Dirigido por Dean Craig (jovem diretor e roteirista londrino, sem títulos relevantes a serem mencionados), Guerra Entre Herdeiros é uma comédia bastante competente em sua missão: um entretenimento sem culpa. Sem pretensões de ser um clássico exemplar do gênero, o filme assegura boas risadas através de um texto ágil e politicamente incorreto, que não busca reinventar a roda, mas sabe utilizá-la de maneira eficiente, na medida certa. A trama, que não é necessariamente original (familiares tentando por as mãos em uma herança), consegue aproveitar o melhor de seu elenco, com tipos provavelmente já vistos anteriormente, mas que funcionam em conjunto. Cada uma das irmãs, por exemplo, possui personalidades distintas: enquanto a mais jovem Savanna é a que age inconsequentemente e sem qualquer pudor, Macey é a mais contida, sobrevivente de dois divórcios e uma trajetória sem muito sucesso (o cansaço é visível em seu rosto). A insuportável tia Hilda, por sua vez, só tem olhos para os sobrinhos Beatrice e Richard – ela, uma esnobe de valores questionáveis; ele, um “sem noção” que não perde uma única oportunidade de se declarar para a prima. Em comum, esses primos só têm uma coisa: a coragem dos maiores absurdos para conquistar essa “mamata”, o que certamente garante momentos hilários ao longo da história.

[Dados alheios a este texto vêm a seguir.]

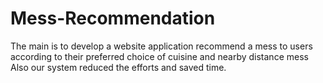 # Mess-Recommendation
The main is to develop a website application recommend a mess to users according to their preferred choice of cuisine and
nearby distance mess
Also our system reduced the efforts and saved time.
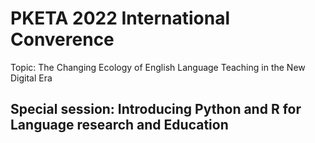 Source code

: # PKETA 2022 International Converence
Topic: The Changing Ecology of English Language Teaching in the New Digital Era


## Special session: Introducing Python and R for Language research and Education
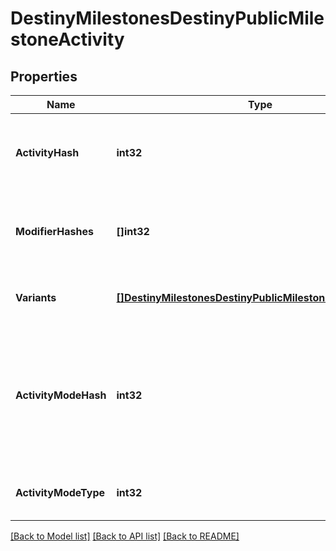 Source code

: # DestinyMilestonesDestinyPublicMilestoneActivity

## Properties
Name | Type | Description | Notes
------------ | ------------- | ------------- | -------------
**ActivityHash** | **int32** | The hash identifier of the activity that&#39;s been chosen to be considered the canonical \&quot;conceptual\&quot; activity definition. This may have many variants, defined herein. | [optional] 
**ModifierHashes** | **[]int32** | The activity may have 0-to-many modifiers: if it does, this will contain the hashes to the DestinyActivityModifierDefinition that defines the modifier being applied. | [optional] 
**Variants** | [**[]DestinyMilestonesDestinyPublicMilestoneActivityVariant**](Destiny.Milestones.DestinyPublicMilestoneActivityVariant.md) | Every relevant variation of this conceptual activity, including the conceptual activity itself, have variants defined here. | [optional] 
**ActivityModeHash** | **int32** | The hash identifier of the most specific Activity Mode under which this activity is played. This is useful for situations where the activity in question is - for instance - a PVP map, but it&#39;s not clear what mode the PVP map is being played under. If it&#39;s a playlist, this will be less specific: but hopefully useful in some way. | [optional] 
**ActivityModeType** | **int32** | The enumeration equivalent of the most specific Activity Mode under which this activity is played. | [optional] 

[[Back to Model list]](../README.md#documentation-for-models) [[Back to API list]](../README.md#documentation-for-api-endpoints) [[Back to README]](../README.md)


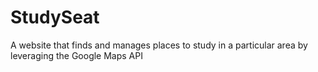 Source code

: # StudySeat
A website that finds and manages places to study in a particular area by leveraging the Google Maps API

Com um elenco em sintonia (importante citar as ótimas performances das protagonistas Toni Collette e Anna Faris), um roteiro com humor e que insere humanidade em cada um de seus personagens, além de uma trilha sonora seleta – Guerra Entre Herdeiros mostra que, afinal de contas, não existe família perfeita: todos temos nossas rusgas, desavenças e mágoas e, em algumas circunstâncias, elas não serão saradas. E está tudo bem. Guerra Entre Herdeiros é um belo caso de filme que não promete nada, mas entrega tudo. Ok, “tudo” é um exagero – mas para quem estiver afim de passar o tempo de forma descompromissada, Guerra Entre Herdeiros é uma boa pedida. Direto naquilo que objetiva, é uma comédia simples, sem enrolação – e, principalmente, sem medo de ser o que é.